*Records provided*.

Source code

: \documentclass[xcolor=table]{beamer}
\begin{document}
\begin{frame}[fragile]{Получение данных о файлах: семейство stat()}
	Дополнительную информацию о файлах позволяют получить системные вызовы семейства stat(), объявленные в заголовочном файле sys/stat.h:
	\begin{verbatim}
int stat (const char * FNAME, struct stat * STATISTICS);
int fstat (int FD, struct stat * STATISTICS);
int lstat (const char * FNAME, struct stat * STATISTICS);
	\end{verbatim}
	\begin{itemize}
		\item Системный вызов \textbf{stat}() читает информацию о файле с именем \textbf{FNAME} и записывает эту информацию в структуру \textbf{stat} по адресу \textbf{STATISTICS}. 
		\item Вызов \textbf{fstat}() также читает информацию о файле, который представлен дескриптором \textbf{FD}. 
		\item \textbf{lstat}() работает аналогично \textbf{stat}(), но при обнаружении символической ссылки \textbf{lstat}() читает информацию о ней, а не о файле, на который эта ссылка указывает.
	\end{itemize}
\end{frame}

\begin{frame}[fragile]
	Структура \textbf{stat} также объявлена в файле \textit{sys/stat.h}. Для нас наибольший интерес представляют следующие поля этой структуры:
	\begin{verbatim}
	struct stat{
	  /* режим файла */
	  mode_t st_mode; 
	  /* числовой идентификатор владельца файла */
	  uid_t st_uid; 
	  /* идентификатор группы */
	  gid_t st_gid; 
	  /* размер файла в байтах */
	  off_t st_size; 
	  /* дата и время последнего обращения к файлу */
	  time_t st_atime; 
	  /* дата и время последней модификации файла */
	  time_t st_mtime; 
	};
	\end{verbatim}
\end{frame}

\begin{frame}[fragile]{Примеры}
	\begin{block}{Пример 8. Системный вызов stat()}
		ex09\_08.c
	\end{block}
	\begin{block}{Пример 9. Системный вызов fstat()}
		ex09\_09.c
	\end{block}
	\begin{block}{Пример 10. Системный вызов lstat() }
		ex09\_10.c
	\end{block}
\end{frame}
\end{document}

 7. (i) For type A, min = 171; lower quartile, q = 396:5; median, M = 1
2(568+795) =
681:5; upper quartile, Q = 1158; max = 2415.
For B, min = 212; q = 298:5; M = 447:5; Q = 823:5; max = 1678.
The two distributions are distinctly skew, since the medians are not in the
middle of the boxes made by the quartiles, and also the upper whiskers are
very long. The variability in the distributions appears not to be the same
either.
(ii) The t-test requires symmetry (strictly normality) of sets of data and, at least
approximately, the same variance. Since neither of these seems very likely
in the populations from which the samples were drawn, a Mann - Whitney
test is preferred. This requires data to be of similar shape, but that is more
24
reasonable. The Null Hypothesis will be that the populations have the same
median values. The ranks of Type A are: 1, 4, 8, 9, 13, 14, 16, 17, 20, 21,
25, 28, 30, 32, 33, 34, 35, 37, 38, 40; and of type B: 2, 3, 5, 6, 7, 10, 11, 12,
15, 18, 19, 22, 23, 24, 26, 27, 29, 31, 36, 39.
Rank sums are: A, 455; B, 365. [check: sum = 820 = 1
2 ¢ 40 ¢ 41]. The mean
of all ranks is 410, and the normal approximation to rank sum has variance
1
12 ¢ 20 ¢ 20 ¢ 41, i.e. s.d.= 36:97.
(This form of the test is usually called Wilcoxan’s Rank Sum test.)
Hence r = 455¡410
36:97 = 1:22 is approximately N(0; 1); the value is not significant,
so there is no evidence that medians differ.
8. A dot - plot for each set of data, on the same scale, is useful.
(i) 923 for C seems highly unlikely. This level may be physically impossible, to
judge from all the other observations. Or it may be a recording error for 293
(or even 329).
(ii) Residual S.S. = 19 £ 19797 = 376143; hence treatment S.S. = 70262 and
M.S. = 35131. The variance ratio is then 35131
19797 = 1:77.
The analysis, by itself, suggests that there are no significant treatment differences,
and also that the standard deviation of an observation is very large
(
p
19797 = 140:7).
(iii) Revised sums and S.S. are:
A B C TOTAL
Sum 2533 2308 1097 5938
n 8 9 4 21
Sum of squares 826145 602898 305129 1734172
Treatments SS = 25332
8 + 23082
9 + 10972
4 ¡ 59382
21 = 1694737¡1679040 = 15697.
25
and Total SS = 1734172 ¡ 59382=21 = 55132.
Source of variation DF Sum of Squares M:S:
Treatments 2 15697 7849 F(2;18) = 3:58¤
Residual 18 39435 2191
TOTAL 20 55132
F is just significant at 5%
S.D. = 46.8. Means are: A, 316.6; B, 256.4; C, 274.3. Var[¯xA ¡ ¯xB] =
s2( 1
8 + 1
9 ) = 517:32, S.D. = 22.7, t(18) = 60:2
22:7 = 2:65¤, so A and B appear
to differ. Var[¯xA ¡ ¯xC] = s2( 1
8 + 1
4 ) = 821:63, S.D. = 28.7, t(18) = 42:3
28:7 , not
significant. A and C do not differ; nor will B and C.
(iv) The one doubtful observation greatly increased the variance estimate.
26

*What to work on*.
Repeat each entry word for word.

*Response to the exercise*.
Source code

: \documentclass[xcolor=table]{beamer}
\begin{document}
\begin{frame}[fragile]{Получение данных о файлах: семейство stat()}
	Дополнительную информацию о файлах позволяют получить системные вызовы семейства stat(), объявленные в заголовочном файле sys/stat.h:
	\begin{verbatim}
int stat (const char * FNAME, struct stat * STATISTICS);
int fstat (int FD, struct stat * STATISTICS);
int lstat (const char * FNAME, struct stat * STATISTICS);
	\end{verbatim}
	\begin{itemize}
		\item Системный вызов \textbf{stat}() читает информацию о файле с именем \textbf{FNAME} и записывает эту информацию в структуру \textbf{stat} по адресу \textbf{STATISTICS}. 
		\item Вызов \textbf{fstat}() также читает информацию о файле, который представлен дескриптором \textbf{FD}. 
		\item \textbf{lstat}() работает аналогично \textbf{stat}(), но при обнаружении символической ссылки \textbf{lstat}() читает информацию о ней, а не о файле, на который эта ссылка указывает.
	\end{itemize}
\end{frame}

\begin{frame}[fragile]
	Структура \textbf{stat} также объявлена в файле \textit{sys/stat.h}. Для нас наибольший интерес представляют следующие поля этой структуры:
	\begin{verbatim}
	struct stat{
	  /* режим файла */
	  mode_t st_mode; 
	  /* числовой идентификатор владельца файла */
	  uid_t st_uid; 
	  /* идентификатор группы */
	  gid_t st_gid; 
	  /* размер файла в байтах */
	  off_t st_size; 
	  /* дата и время последнего обращения к файлу */
	  time_t st_atime; 
	  /* дата и время последней модификации файла */
	  time_t st_mtime; 
	};
	\end{verbatim}
\end{frame}

\begin{frame}[fragile]{Примеры}
	\begin{block}{Пример 8. Системный вызов stat()}
		ex09\_08.c
	\end{block}
	\begin{block}{Пример 9. Системный вызов fstat()}
		ex09\_09.c
	\end{block}
	\begin{block}{Пример 10. Системный вызов lstat() }
		ex09\_10.c
	\end{block}
\end{frame}
\end{document}

 7. (i) For type A, min = 171; lower quartile, q = 396:5; median, M = 1
2(568+795) =
681:5; upper quartile, Q = 1158; max = 2415.
For B, min = 212; q = 298:5; M = 447:5; Q = 823:5; max = 1678.
The two distributions are distinctly skew, since the medians are not in the
middle of the boxes made by the quartiles, and also the upper whiskers are
very long. The variability in the distributions appears not to be the same
either.
(ii) The t-test requires symmetry (strictly normality) of sets of data and, at least
approximately, the same variance. Since neither of these seems very likely
in the populations from which the samples were drawn, a Mann - Whitney
test is preferred. This requires data to be of similar shape, but that is more
24
reasonable. The Null Hypothesis will be that the populations have the same
median values. The ranks of Type A are: 1, 4, 8, 9, 13, 14, 16, 17, 20, 21,
25, 28, 30, 32, 33, 34, 35, 37, 38, 40; and of type B: 2, 3, 5, 6, 7, 10, 11, 12,
15, 18, 19, 22, 23, 24, 26, 27, 29, 31, 36, 39.
Rank sums are: A, 455; B, 365. [check: sum = 820 = 1
2 ¢ 40 ¢ 41]. The mean
of all ranks is 410, and the normal approximation to rank sum has variance
1
12 ¢ 20 ¢ 20 ¢ 41, i.e. s.d.= 36:97.
(This form of the test is usually called Wilcoxan’s Rank Sum test.)
Hence r = 455¡410
36:97 = 1:22 is approximately N(0; 1); the value is not significant,
so there is no evidence that medians differ.
8. A dot - plot for each set of data, on the same scale, is useful.
(i) 923 for C seems highly unlikely. This level may be physically impossible, to
judge from all the other observations. Or it may be a recording error for 293
(or even 329).
(ii) Residual S.S. = 19 £ 19797 = 376143; hence treatment S.S. = 70262 and
M.S. = 35131. The variance ratio is then 35131
19797 = 1:77.
The analysis, by itself, suggests that there are no significant treatment differences,
and also that the standard deviation of an observation is very large
(
p
19797 = 140:7).
(iii) Revised sums and S.S. are:
A B C TOTAL
Sum 2533 2308 1097 5938
n 8 9 4 21
Sum of squares 826145 602898 305129 1734172
Treatments SS = 25332
8 + 23082
9 + 10972
4 ¡ 59382
21 = 1694737¡1679040 = 15697.
25
and Total SS = 1734172 ¡ 59382=21 = 55132.
Source of variation DF Sum of Squares M:S:
Treatments 2 15697 7849 F(2;18) = 3:58¤
Residual 18 39435 2191
TOTAL 20 55132
F is just significant at 5%
S.D. = 46.8. Means are: A, 316.6; B, 256.4; C, 274.3. Var[¯xA ¡ ¯xB] =
s2( 1
8 + 1
9 ) = 517:32, S.D. = 22.7, t(18) = 60:2
22:7 = 2:65¤, so A and B appear
to differ. Var[¯xA ¡ ¯xC] = s2( 1
8 + 1
4 ) = 821:63, S.D. = 28.7, t(18) = 42:3
28:7 , not
significant. A and C do not differ; nor will B and C.
(iv) The one doubtful observation greatly increased the variance estimate.
26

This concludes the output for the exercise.